First, note that in the book the first row of all patterns is listed as Foundation Row. This makes sense even though it is not how you will see most patterns written. Your foundation row is usually different from the rest of your rows, even if it is the first row worked in the pattern. Instead of going into specific stitches, you're going into chains. Yes, a chain is a stitch, but you know what I mean. *grin* So it does make perfect sense to call this a foundation row and then start your regular numbered rows. I may consider doing this in my own future patterns.
I use abbreviations in some places for the stitches.
sc = single crochet
dc = double crochet
hdc = half double crochet
tr = triple or treble crochet
ch = chain
If there is a dash with the abbreviation ch that refers to a previously created chain, such as ch-4 would be a chain of 4 previously made.
So... for this pattern I will start with a chain of 20. The multiple given is 4. To figure this you take the number 4 and multiple it by whatever number you choose. THAT product, or result, is your foundation chain. 4 x 5 = 20. This gives a width of just over 4" with an H hook and worsted weight yarns. There are four hills or teeth made if you use this foundation chain. It did come out rather on the small side, so if you are working to get a particular size, keep that in mind and perhaps go with a longer foundation chain.

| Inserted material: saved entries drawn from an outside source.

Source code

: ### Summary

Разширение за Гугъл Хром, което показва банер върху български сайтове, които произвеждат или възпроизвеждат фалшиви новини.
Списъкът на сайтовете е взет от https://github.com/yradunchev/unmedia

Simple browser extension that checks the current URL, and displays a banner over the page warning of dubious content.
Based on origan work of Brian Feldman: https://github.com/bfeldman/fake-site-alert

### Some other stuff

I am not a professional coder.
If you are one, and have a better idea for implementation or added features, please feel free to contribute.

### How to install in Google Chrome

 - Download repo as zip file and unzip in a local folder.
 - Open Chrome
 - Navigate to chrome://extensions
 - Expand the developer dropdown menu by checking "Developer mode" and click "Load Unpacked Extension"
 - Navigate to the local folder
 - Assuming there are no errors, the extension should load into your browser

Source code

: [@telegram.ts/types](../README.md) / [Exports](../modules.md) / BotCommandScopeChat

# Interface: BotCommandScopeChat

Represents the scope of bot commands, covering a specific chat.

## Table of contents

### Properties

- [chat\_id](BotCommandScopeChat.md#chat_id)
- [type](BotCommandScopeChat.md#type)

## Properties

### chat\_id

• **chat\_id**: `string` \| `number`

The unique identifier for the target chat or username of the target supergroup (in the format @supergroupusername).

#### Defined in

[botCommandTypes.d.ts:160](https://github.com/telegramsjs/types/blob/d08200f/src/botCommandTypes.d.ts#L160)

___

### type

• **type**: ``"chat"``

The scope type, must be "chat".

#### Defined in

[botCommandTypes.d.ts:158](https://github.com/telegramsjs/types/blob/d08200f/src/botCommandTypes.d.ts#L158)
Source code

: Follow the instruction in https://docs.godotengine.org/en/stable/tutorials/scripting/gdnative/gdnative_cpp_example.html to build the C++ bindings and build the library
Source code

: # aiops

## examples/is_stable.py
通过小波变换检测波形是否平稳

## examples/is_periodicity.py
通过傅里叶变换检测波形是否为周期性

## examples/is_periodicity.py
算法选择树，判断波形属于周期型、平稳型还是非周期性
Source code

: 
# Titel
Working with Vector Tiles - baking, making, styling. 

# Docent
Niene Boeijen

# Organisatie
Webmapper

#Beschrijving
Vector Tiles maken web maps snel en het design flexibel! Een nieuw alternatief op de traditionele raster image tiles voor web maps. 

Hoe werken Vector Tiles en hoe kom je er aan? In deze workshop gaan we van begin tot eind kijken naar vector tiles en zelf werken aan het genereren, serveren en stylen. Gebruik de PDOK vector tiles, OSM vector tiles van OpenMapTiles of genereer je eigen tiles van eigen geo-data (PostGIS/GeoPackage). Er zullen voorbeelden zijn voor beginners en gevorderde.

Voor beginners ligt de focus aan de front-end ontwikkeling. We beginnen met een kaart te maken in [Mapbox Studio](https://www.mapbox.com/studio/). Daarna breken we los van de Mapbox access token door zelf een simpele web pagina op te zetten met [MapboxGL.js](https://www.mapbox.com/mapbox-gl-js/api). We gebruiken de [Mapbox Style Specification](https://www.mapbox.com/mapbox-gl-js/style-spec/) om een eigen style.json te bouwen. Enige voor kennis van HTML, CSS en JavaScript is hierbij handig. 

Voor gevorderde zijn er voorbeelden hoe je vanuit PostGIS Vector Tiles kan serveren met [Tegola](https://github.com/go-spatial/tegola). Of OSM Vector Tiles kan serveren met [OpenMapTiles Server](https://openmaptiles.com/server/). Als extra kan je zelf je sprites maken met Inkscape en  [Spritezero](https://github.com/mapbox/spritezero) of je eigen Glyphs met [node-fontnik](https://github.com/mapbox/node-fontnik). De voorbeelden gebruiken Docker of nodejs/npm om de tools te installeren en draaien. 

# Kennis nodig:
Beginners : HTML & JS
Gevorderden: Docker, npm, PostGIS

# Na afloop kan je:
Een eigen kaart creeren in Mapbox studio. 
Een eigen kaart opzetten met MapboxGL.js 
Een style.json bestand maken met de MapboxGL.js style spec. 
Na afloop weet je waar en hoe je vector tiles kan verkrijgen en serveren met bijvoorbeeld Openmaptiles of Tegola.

The next step if to work the foundation row. You will start by making a single crochet in the 2nd chain from your hook. In other words, you don't count the loop ON your hook, nor the one right next to your hook. You go into the NEXT one.
There are different ways to work into the foundation chain. I chose to go into the back loop in the purple sample. I found the sticky out bump less prominent when using the back loop method.
After the sc, you will make a half double crochet in the next chain, then a double crochet in the next chain. Here is the photo.
Now skip 3 chains and work a single crochet in the fourth chain.
Good. Now chain 4. This is going to be your pattern for the row.
Work into the ch-4 just as you did before. A single crochet in second chain from hook, then hdc, then dc. Remember that these are going into that ch-4, NOT into your foundation chain.
Skip the next three chains on your foundation chain, then single crochet into the fourth chain. Chain 4 again. You see the pattern now?
Keep on doing this along the foundation chain row as the pattern instructs. You will make two more "hills" or "teeth" for a total of four.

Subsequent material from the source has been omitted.